This is a naive attempt to predict Bitcoin returns (15-minute intervals) using an LSTM-based model. After losing half of my investment in the cryptocurrency market, I decided to try turning losses into profits by using a machine learning model. This is a completely new field for me (my experience so far has been limited to watching a few of Li Hongyi's YouTube videos). Thanks to the powerful Python libraries and ChatGPT, I managed to run the training code successfully. However, the model has proven ineffective in predicting returns.
By using API from OKX, I obtained basic BTC K-line features (Open, Close, High, Low) and trade volume in 15-minute intervals. I then generated SMA features, K-line-related features (Upper/Lower shadow, Range-to-change, Close-Open, High-Low, etc.), and 15-minute returns calculated recursively from closing prices. In the training section, i set 'return' as lable instead of prices.

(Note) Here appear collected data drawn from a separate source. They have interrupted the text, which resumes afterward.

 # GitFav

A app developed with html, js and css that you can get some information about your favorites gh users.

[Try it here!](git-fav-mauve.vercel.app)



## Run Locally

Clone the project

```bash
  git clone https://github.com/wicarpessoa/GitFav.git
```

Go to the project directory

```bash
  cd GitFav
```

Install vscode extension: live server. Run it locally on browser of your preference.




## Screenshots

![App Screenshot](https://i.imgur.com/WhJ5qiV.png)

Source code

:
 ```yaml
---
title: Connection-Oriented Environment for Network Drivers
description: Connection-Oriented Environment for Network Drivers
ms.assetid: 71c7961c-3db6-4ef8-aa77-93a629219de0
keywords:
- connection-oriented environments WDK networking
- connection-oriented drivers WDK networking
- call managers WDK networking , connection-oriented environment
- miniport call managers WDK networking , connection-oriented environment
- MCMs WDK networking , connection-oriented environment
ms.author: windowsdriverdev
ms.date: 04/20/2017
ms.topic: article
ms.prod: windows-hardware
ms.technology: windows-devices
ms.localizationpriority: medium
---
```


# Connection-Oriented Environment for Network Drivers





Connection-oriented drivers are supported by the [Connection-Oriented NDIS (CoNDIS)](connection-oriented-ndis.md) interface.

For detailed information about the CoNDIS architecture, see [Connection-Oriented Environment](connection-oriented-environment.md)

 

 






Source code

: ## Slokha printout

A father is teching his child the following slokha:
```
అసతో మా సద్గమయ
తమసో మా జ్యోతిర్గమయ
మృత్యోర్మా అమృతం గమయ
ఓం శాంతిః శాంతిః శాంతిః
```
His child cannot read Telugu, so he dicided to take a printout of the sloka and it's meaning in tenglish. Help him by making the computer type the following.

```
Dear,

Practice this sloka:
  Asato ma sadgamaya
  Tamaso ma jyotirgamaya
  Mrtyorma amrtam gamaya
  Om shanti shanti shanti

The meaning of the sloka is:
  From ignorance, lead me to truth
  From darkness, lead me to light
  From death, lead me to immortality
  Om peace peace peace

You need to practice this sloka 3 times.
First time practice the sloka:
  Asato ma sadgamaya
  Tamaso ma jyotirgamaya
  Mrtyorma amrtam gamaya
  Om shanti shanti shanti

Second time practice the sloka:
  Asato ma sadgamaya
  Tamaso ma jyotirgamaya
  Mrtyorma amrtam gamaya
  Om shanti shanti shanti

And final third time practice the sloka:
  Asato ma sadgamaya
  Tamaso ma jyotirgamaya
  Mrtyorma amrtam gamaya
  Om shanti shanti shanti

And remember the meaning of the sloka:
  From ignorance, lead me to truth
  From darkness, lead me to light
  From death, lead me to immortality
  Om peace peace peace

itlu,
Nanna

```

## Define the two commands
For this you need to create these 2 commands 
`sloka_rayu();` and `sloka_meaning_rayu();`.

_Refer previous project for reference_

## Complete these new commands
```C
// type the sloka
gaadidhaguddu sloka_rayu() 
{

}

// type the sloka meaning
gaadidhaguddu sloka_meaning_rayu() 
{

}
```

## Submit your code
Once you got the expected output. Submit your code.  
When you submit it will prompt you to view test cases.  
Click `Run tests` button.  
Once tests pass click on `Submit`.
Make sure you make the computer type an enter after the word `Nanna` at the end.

The data is written into a CSV file for further analysis. (see get_past_data.py)
LSTM layer + Attention layer + FC layers
Loss function: HuberLoss(Delta = 2.01)
Optimizer: AdamW
LearingRateScheduler: OneCycleLR(max_lr=0.01)
FAIL!
Best prediction accuracy: 52.4% (784 predictions) (Not within the 90% confidence interval)
Scenario 1: Gold in garbage out Model might be too simple and too easy to implement (otherwise, anyone who knows how to use Python packages could make a fortune). Features input were too simple as well as noisy af. In the future, I may introduce more complex neural network structures or reconsider the feature selection based on financial theories. (Reference:Stock daily return prediction using expanded features and feature selection,Hakan GUND ¨ UZ¨ ∗, Zehra C¸ ATALTEPE, Yusuf YASLAN)
Scenario 2: Garbage in garbage out Past market data may not influence future trends: Fama (1970) established the Efficient Market Hypothesis (EMH), which assumes that market prices follow a random walk, meaning future price changes cannot be predicted using existing information. The EMH distinguishes three forms of market efficiency: weak-form, semi-strong form, and strong-form efficiency (Atsalakis and Valavanis, 2009a, Fama, 1970). . From this perspective, any crypto trader who claims to predict future trends solely from K-line patterns is either a fraud or simply riding a wave of luck—so far. (Reference: "Machine learning techniques and data for stock market forecasting: A literature review," Expert Systems with Applications, Volume 197, 1 July 2022, 116659)
这是一个基于 LSTM 模型的天真尝试,旨在预测比特币的回报(15 分钟间隔)。
在大一下半年, 我在 okx 痛失几百刀,于是这个暑假决定用机器学习模型来扭转亏损,妄想通过量化加密货币交易走上致富道路。感谢李宏毅教授的机器学习课程、感谢 ChatGPT、感谢强大的 python 库,最终写的代码能成功开始训练,但是训练出的模型在预测能力上不尽人意。
通过 OKX API,获取基本的 BTC K 线特征(开盘价、收盘价、最高价、最低价)和 15 分钟间隔的交易量。然后生成了 SMA 特征、与 K 线相关的特征(上/下影线、Range-to-change、收盘-开盘价差、高低价差等),以及计算 15 分钟回报。写入 CSV 文件以供进一步分析。
预测回归率而不是具体价格。(我猜 return 更符合统计学规律 somehow,但其实最后两个都跑不出来)
(参见 get_past_data.py)
LSTM layer + Attention layer + FC layers
损失函数: Huber Loss(Delta = 2.01)
优化器: AdamW
学习率调度: OneCycleLR(max_lr=0.01)
失败!
最佳预测准确率:52.4%(784 次预测)(不在 90% 置信区间内)
两种情况
情况 1: Gold in garbage out 模型可能太简单、门槛太低(不然随便一个会调用 python 库的人都能发财了)。特征选择太简单,目前看来,放入模型的数据噪音居多。以后可能会重新做特征工程,做做降噪?恶补金融学重新选择特征。(参考文献:Stock daily return prediction using expanded features and feature selection,Hakan GUND ¨ UZ¨ ∗, Zehra C¸ ATALTEPE, Yusuf YASLAN)
情况 2: Garbage in garbage out 这个模型思路是完全不 work 的。市场的过去数据可能不会影响未来走势。从这个角度来看,任何声称仅通过 K 线趋势预测走势的币圈交易员要么是骗子,要么只是暂时跑赢了概率。“Fama(1970)提出了有效市场假说(EMH),该假说认为市场价格遵循随机游走,即未来的价格变化无法通过现有信息预测。EMH 区分了三种市场效率形式:弱式、半强式和强式效率(Atsalakis 和 Valavanis,2009a,Fama,1970)。(参考文献:《用于股票市场预测的机器学习技术和数据:文献综述》,Expert Systems with Applications, Volume 197, 2022 年 7 月 1 日, 116659)。”